This is a guest article by Investor Junkie, focusing on alternative investments. This is a broad topic, so this article functions as a brief overview. There are many ideas within that deserve deeper explanation, something I’ll consider for future articles here.

Market turmoil is all around us. Last week, the 10-year US Treasury bond went below an unheard-of yield of 2%. Recently, the Federal Reserve formally announced that it will be keeping the Fed funds rate between 0% and 0.25% at least until June 2013. Savers are being punished, and traditional fixed income investments are yielding nothing. Investing for yield in this environment is very difficult. Where is one to turn to get some yield when a 5 year CD yields less than 3%?

In addition, inflation is expected to be around 3% this year, so any investment that yields less than this you are losing money in real terms. What are your options in this low yield environment? You do have no choice but to go up the yield curve. I won’t lie; some alternatives are risker than fixed income traditional fixed-income investments, though most have a low probability of default and generate much higher returns than government-secured investments. One could argue investments yielding less than the expected inflation rate is a risker investment. I would personally rather hold my money under my mattress than investing in a 10-year treasury bond.

Tokyo Stock Exchange InvestingThat being said, what are the options?

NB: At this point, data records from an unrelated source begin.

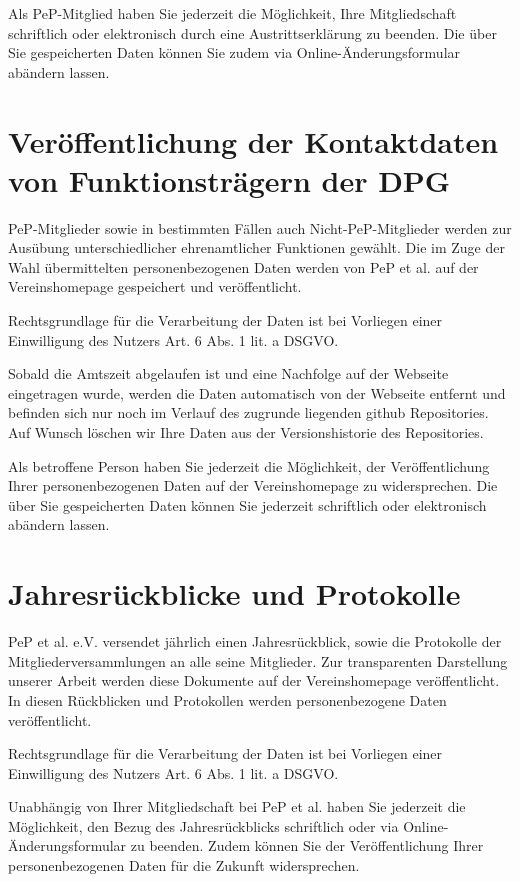 \documentclass[
  fontsize=12pt,
  paper=a4,
  DIV14,
  parskip,
]{scrartcl}
\begin{document}
Als PeP-Mitglied haben Sie jederzeit die Möglichkeit, Ihre Mitgliedschaft
schriftlich oder elektronisch durch eine Austrittserklärung zu beenden.
Die über Sie gespeicherten Daten können Sie zudem via
Online-Änderungsformular abändern lassen.

\section{Veröffentlichung der Kontaktdaten von Funktionsträgern der DPG}

PeP-Mitglieder sowie in bestimmten Fällen auch Nicht-PeP-Mitglieder werden
zur Ausübung unterschiedlicher ehrenamtlicher Funktionen gewählt.
Die im Zuge der Wahl übermittelten personenbezogenen Daten werden von PeP et
al. auf der Vereinshomepage gespeichert und veröffentlicht.

Rechtsgrundlage für die Verarbeitung der Daten ist bei Vorliegen einer
Einwilligung des Nutzers Art. 6 Abs. 1 lit. a DSGVO.

Sobald die Amtszeit abgelaufen ist und eine Nachfolge auf der Webseite
eingetragen wurde, werden die Daten automatisch von der Webseite entfernt und
befinden sich nur noch im Verlauf des zugrunde liegenden github Repositories.
Auf Wunsch löschen wir Ihre Daten aus der Versionshistorie des Repositories.

Als betroffene Person haben Sie jederzeit die Möglichkeit, der
Veröffentlichung Ihrer personenbezogenen Daten auf der Vereinshomepage zu
widersprechen. Die über Sie gespeicherten Daten können Sie jederzeit
schriftlich oder elektronisch abändern lassen.

\section{Jahresrückblicke und Protokolle}

PeP et al. e.V. versendet jährlich einen Jahresrückblick, sowie die
Protokolle der Mitgliederversammlungen an alle seine Mitglieder. Zur
transparenten Darstellung unserer Arbeit werden diese Dokumente auf der
Vereinshomepage veröffentlicht.
In diesen Rückblicken und Protokollen werden personenbezogene Daten
veröffentlicht.

Rechtsgrundlage für die Verarbeitung der Daten ist bei Vorliegen einer
Einwilligung des Nutzers Art. 6 Abs. 1 lit. a DSGVO.

Unabhängig von Ihrer Mitgliedschaft bei PeP et al. haben Sie jederzeit die
Möglichkeit, den Bezug des Jahresrückblicks schriftlich oder via
Online-Änderungsformular zu beenden.
Zudem können Sie der Veröffentlichung Ihrer personenbezogenen Daten für die
Zukunft widersprechen.
\end{document}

Some are traditional investments, and others are alternative investments that you may have not considered previously.

  • Peer-to-peer lending
  • High-yield corporate bonds
  • Ginnie Mae bonds
  • I-Bonds
  • Municipal bonds
  • High dividend stocks
  • REITs
  • Master limited partnerships

Here is a brief summary of each of these.

Peer-to-peer lending

I’ve been investing with the peer-to-peer lending (P2P) service Lending Club for over two years. To see my process, read my Lending Club review for the details. So far I’m very happy with my 11.49% net annualized return. Peer-to-peer investing isn’t perfect though, and it is still a very new investment class. It has potential to be a viable alternative to high-yield corporate bonds, with possibly less risk. If we do see another recession, it’s possible P2P loans will default more frequently, and increased defaults will decrease investment returns.

High-yield corporate bonds

High-yield corporate bonds, otherwise known as junk bonds, offer higher yields than traditional government bonds and can be 3% to 4% higher than government fixed-income investments. Of course, the higher yields come with higher risk and have a higher chance of default. Unless you are investing six figures, you are best to diversify in this category via mutual funds or ETFs focused on these investments rather than buying individual junk bonds.

Ginnie Mae bonds

Ginnie Mae bonds are federally-backed bonds that offer higher rates than traditional government treasuries. With Ginnie Mae bonds it is often best to invest via mutual funds only because most investors will not have the capital requirements to buy directly. I discuss about Ginnie Mae investing in more detail on my blog.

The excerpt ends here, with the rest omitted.